Authoritative argument. The thesis is based on a well-established, widely accepted authority that has expressed a similar or exactly similar opinion.
Normative argument. Normative – one that determines the norm, the standard, the principle or the law. The thesis is substantiated by logically linking it to a general or widely accepted scale of values (norms).
Analogous argument. Analogy – a form of conclusion where the similarity of the two features of the two subjects leads to the conclusion that the other features of these subjects are similar. The thesis is substantiated by choosing an example from another area of life.
Indirect argument. Indirect – one that works or manifests itself in a hidden, invisible way. The thesis is substantiated by trying to prove that the opposing views are erroneous, unrealistic, etc. By using indirect arguments, it seems at first that the thesis is justified, but it is not justified logically and convincingly.
Introduction (a brief statement that the truth must be proved), paragraph 1. Formulate key questions or problems, outline the main hypothesis, scope and sequence of arguments. Poor introduction destroys any interest in the job, but good attracts attention.
Discussion (outline of statements, evidence and examples) (eg paragraph 3). You need to combine narration with analysis, showing your ability to think and draw conclusions independently. If quotes are used, they should be short and relevant to the topic, also note from which source they were taken. Quotes usually represent a question but rarely prove it. The judgment is based on evidence. Write short and clear, avoid unnecessary generalization. Don’t use jargon, conversational expressions. Observe spelling.

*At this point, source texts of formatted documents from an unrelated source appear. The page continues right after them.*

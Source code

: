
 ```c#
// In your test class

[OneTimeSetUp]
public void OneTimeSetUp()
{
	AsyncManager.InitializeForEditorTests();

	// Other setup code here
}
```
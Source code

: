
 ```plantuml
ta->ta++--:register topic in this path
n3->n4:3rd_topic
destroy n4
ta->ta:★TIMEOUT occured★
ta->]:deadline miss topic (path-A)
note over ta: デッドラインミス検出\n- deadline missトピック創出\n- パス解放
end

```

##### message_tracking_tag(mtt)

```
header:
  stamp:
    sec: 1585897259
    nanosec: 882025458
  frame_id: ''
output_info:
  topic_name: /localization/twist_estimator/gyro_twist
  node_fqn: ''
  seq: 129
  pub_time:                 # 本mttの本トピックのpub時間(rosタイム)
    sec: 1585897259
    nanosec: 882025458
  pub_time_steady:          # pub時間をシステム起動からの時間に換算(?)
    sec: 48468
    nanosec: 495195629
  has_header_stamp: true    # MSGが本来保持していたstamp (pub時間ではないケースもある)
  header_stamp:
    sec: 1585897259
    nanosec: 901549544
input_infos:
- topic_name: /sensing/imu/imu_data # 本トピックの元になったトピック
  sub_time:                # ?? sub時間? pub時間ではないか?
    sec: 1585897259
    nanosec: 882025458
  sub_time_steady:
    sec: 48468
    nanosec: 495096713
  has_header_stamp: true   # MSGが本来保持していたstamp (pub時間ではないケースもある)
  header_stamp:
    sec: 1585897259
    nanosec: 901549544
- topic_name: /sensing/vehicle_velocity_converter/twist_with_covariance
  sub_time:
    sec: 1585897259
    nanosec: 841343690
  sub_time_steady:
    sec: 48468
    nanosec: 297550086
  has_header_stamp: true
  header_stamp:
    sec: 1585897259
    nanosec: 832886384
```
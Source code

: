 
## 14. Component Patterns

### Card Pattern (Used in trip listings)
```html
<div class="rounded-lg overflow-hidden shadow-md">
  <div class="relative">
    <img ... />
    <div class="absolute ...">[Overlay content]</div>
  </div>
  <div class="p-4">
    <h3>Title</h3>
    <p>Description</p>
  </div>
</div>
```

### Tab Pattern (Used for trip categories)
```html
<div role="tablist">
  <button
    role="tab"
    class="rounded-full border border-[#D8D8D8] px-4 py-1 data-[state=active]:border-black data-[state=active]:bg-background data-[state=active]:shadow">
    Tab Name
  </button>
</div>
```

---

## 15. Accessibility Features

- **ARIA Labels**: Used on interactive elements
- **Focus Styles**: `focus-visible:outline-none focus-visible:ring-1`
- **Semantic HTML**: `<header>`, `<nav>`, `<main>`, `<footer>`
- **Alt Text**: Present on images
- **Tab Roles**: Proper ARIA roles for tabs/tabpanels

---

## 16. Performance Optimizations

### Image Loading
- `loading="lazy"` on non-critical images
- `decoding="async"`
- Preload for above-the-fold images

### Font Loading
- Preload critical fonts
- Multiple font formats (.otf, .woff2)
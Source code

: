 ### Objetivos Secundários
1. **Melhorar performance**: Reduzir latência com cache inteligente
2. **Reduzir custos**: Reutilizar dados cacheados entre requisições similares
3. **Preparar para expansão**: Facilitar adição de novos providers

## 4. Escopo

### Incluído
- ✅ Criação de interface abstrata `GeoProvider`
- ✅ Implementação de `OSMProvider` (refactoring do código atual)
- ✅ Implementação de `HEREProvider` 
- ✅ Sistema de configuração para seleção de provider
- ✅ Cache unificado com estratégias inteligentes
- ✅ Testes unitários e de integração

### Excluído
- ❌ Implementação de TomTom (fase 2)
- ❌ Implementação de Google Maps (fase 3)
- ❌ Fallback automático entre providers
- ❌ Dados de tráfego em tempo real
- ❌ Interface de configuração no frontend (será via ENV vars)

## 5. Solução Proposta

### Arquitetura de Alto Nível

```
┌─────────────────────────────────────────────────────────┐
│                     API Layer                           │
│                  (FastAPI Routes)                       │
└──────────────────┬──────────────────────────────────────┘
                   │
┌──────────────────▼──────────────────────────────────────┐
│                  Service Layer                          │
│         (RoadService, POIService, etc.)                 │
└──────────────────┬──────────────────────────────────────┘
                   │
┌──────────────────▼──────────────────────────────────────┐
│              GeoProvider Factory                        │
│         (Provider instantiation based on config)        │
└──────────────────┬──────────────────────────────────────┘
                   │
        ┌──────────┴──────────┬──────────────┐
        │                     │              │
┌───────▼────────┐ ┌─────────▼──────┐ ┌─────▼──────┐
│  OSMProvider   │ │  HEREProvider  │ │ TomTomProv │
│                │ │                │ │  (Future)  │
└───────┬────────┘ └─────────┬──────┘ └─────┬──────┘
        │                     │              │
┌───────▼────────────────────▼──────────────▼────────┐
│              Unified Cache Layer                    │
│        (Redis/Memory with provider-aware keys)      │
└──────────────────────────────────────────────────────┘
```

Conclusion (summary of conclusions and conclusions proving the statement made in the introduction). Give a clear answer to the essay question. Conclusions, summary should be made.
Essay Evaluation Criteria:
- Content – concrete, compelling, relevant, creative, understandable
- Opinion – clear, consistent
- Essay layout – logical, coherent, united, fit for purpose, directed to conclusions
- Layout layout – Structure of different paragraphs, deviations
- Style – interesting, imaginative, expression consistent with content
- Structure of sentences – logical, complete, skilful use of different sentence structures (parallelism, contrast, repetition, calls)
Lexic – appropriate for the topic, language – accurate, lively, figurative
Grammar – observance of grammar laws (punctuation, spelling of words).